Those 2 years of deduction can be before last 10 years but after ICT major graduation. So lets say you graduated Bachelor of Engineering in 2005 then last 10 years are from 2018 - 2008 and then those 3 year 2005-2008 will be used for deductions.

Cheers.


----------



## sbj (Aug 29, 2012)

fishy242 said:


> Hi,
> 
> I am starting to apply for 189, as a first step I need to do skill assessment. I am a Degree holder of Bachelor of Engineering, major in Computer Engineering. And I have over 10 years of experience of embedded system software / firmware development.

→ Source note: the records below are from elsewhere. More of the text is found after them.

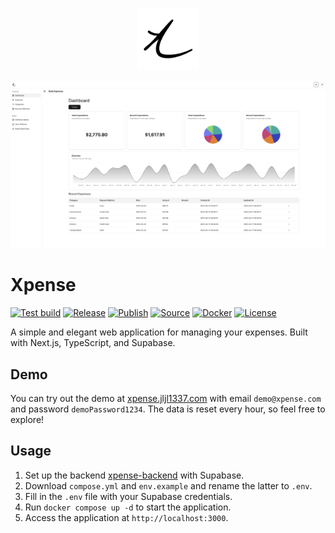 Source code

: <p align="center">
  <img src="https://raw.githubusercontent.com/jljl1337/xpense-web/main/public/icon.png" alt="Xpense Logo" width="100"/>
</p>
<p align="center">
  <picture>
  <!-- User prefers light mode: -->
  <source srcset="https://raw.githubusercontent.com/jljl1337/xpense-web/23-feat-add-expense-filtering/docs/dashboard-light.png" media="(prefers-color-scheme: light)"/>

  <!-- User prefers dark mode: -->
  <source srcset="https://raw.githubusercontent.com/jljl1337/xpense-web/23-feat-add-expense-filtering/docs/dashboard-dark.png"  media="(prefers-color-scheme: dark)"/>

  <!-- User has no color preference: -->
  <img src="https://raw.githubusercontent.com/jljl1337/xpense-web/23-feat-add-expense-filtering/docs/dashboard-light.png"/>
  </picture>
</p>

# Xpense

[![Test build](https://github.com/jljl1337/xpense-web/actions/workflows/test_build.yml/badge.svg)](https://github.com/jljl1337/xpense-web/actions/workflows/test_build.yml)
[![Release](https://github.com/jljl1337/xpense-web/actions/workflows/release.yml/badge.svg)](https://github.com/jljl1337/xpense-web/actions/workflows/release.yml)
[![Publish](https://github.com/jljl1337/xpense-web/actions/workflows/publish.yml/badge.svg)](https://github.com/jljl1337/xpense-web/actions/workflows/publish.yml)
[![Source](https://img.shields.io/badge/Source-GitHub-blue?logo=github)](https://github.com/jljl1337/xpense-web)
[![Docker](https://img.shields.io/badge/Docker-jljl1337%2Fxpense--web-blue?logo=docker)](https://hub.docker.com/r/jljl1337/xpense-web)
[![License](https://img.shields.io/github/license/jljl1337/xpense-web)](https://github.com/jljl1337/xpense-web/blob/main/LICENSE)

A simple and elegant web application for managing your expenses. Built with Next.js,
TypeScript, and Supabase.

## Demo

You can try out the demo at [xpense.jljl1337.com](https://xpense.jljl1337.com)
with email `demo@xpense.com` and password `demoPassword1234`. The data is reset
every hour, so feel free to explore!

## Usage

1. Set up the backend [xpense-backend](https://github.com/jljl1337/xpense-backend)
   with Supabase.
2. Download `compose.yml` and `env.example` and rename the latter to `.env`.
3. Fill in the `.env` file with your Supabase credentials.
4. Run `docker compose up -d` to start the application.
5. Access the application at `http://localhost:3000`.
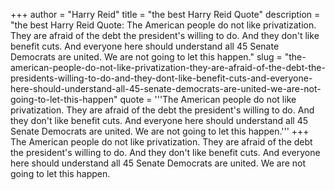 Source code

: +++
author = "Harry Reid"
title = "the best Harry Reid Quote"
description = "the best Harry Reid Quote: The American people do not like privatization. They are afraid of the debt the president's willing to do. And they don't like benefit cuts. And everyone here should understand all 45 Senate Democrats are united. We are not going to let this happen."
slug = "the-american-people-do-not-like-privatization-they-are-afraid-of-the-debt-the-presidents-willing-to-do-and-they-dont-like-benefit-cuts-and-everyone-here-should-understand-all-45-senate-democrats-are-united-we-are-not-going-to-let-this-happen"
quote = '''The American people do not like privatization. They are afraid of the debt the president's willing to do. And they don't like benefit cuts. And everyone here should understand all 45 Senate Democrats are united. We are not going to let this happen.'''
+++
The American people do not like privatization. They are afraid of the debt the president's willing to do. And they don't like benefit cuts. And everyone here should understand all 45 Senate Democrats are united. We are not going to let this happen.
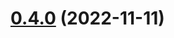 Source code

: # [0.4.0](https://github.com/jacekkarczmarczyk/importmap-plugin/compare/v0.3.0...v0.4.0) (2022-11-11)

I checked from the ANZSCO list 233411 Electronics Engineer cover embedded software, however my job experience didn't cover circuit design, electronic component those hardware stuff.
> 
> ...


Hi, even i am in same situation :brick:
are you from ECE background or CS background ?
did u receive your ACS result


----------



## nikhil165 (Feb 28, 2019)

sbj said:


> Hi, even i am in same situation :brick:
> are you from ECE background or CS background ?
> did u receive your ACS result


Hi ,
I am also from the same background. BE in ECE and Embedded software programming. 
Kindly let me know the ANZSCO code 261312 is the correct one, also which skills assessment should I go?


----------